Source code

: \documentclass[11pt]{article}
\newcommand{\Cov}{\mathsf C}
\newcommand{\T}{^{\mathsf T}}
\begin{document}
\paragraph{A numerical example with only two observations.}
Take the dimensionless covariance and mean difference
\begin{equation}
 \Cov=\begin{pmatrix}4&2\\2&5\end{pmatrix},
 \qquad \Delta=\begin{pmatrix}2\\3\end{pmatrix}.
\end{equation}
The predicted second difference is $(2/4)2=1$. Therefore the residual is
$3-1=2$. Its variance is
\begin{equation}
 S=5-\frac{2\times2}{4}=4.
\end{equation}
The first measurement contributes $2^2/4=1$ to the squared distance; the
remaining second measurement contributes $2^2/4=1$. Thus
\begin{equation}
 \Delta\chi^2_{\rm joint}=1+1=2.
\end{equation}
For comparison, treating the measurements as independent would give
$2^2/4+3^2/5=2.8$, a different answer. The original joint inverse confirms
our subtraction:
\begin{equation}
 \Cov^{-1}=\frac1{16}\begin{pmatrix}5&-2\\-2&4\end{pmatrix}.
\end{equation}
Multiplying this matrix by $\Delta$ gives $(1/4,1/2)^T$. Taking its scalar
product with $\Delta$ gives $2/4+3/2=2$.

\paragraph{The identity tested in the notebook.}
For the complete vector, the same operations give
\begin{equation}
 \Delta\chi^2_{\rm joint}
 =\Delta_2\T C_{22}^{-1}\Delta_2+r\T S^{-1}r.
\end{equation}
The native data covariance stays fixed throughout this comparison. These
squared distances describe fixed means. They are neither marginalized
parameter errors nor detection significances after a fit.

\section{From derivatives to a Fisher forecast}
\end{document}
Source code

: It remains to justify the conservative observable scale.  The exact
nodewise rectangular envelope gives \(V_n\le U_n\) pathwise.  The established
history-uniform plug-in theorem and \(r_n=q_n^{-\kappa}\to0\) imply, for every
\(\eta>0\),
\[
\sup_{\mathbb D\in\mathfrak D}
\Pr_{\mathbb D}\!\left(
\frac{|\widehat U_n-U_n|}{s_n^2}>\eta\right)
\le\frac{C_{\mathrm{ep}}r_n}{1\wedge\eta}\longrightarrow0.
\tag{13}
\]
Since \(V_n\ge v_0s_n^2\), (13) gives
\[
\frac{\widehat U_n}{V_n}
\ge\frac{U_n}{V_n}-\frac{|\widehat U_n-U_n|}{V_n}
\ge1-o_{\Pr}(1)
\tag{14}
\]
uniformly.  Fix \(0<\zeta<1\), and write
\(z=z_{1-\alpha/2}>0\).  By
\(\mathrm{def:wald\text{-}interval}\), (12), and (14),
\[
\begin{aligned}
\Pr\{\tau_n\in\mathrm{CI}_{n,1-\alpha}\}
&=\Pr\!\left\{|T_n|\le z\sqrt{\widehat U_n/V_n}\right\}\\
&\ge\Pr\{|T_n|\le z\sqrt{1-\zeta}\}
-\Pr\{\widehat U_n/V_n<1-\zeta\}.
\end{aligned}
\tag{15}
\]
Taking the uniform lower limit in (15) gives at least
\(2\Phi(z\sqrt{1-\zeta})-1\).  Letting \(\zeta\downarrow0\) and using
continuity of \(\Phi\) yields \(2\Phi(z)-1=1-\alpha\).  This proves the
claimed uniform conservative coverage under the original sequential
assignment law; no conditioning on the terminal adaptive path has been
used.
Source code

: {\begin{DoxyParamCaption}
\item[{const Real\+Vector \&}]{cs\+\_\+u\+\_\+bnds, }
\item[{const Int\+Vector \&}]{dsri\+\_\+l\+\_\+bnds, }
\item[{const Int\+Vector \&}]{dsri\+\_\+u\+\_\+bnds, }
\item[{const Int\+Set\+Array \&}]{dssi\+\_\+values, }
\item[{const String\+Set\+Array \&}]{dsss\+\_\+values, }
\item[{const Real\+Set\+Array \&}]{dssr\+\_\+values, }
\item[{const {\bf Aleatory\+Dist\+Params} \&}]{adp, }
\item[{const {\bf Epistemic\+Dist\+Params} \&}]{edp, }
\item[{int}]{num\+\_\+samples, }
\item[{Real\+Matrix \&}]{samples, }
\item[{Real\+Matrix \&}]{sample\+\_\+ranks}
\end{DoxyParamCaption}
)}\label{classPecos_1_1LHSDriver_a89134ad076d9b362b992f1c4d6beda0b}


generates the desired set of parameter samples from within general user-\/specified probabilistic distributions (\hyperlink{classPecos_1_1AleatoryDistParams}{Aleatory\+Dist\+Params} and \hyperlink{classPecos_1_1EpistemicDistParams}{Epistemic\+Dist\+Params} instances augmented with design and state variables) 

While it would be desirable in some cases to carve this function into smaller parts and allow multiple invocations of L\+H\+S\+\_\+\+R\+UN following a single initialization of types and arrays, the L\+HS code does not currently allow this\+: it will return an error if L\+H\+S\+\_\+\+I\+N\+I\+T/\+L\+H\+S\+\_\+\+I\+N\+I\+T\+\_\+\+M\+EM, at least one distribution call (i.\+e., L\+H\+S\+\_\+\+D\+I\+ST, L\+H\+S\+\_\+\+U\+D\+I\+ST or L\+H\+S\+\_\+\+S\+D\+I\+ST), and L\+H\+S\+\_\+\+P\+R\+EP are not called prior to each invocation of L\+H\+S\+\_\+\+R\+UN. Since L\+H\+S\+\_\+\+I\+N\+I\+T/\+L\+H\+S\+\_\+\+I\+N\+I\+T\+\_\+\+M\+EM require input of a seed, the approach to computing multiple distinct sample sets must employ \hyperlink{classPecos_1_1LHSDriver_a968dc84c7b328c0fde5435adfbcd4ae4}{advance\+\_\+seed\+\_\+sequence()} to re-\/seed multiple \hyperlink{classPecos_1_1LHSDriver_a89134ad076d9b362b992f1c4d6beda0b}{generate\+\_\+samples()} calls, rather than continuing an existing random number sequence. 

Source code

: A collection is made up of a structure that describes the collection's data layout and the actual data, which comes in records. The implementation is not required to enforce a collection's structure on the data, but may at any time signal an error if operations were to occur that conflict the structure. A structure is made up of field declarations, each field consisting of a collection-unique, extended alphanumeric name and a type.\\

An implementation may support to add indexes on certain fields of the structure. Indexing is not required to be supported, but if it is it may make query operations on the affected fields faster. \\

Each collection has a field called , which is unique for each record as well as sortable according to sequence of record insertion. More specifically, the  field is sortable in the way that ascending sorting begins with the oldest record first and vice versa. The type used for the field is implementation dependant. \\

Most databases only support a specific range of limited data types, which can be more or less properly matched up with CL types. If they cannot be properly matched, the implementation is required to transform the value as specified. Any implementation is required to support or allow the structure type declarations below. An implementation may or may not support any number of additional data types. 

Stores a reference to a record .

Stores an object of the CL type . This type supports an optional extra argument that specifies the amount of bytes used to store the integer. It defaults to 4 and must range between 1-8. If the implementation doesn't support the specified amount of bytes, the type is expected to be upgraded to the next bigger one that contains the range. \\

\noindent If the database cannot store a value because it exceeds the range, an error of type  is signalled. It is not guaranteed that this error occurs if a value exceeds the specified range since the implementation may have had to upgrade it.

┄┄┄┄┄┄┄┄┄┄┄┄┄┄┄┄┄┄┄┄

→ Activity:
Copy every line from the records that holds the string "second".

→ Solution to the exercise:
The predicted second difference is $(2/4)2=1$. Therefore the residual is
remaining second measurement contributes $2^2/4=1$. Thus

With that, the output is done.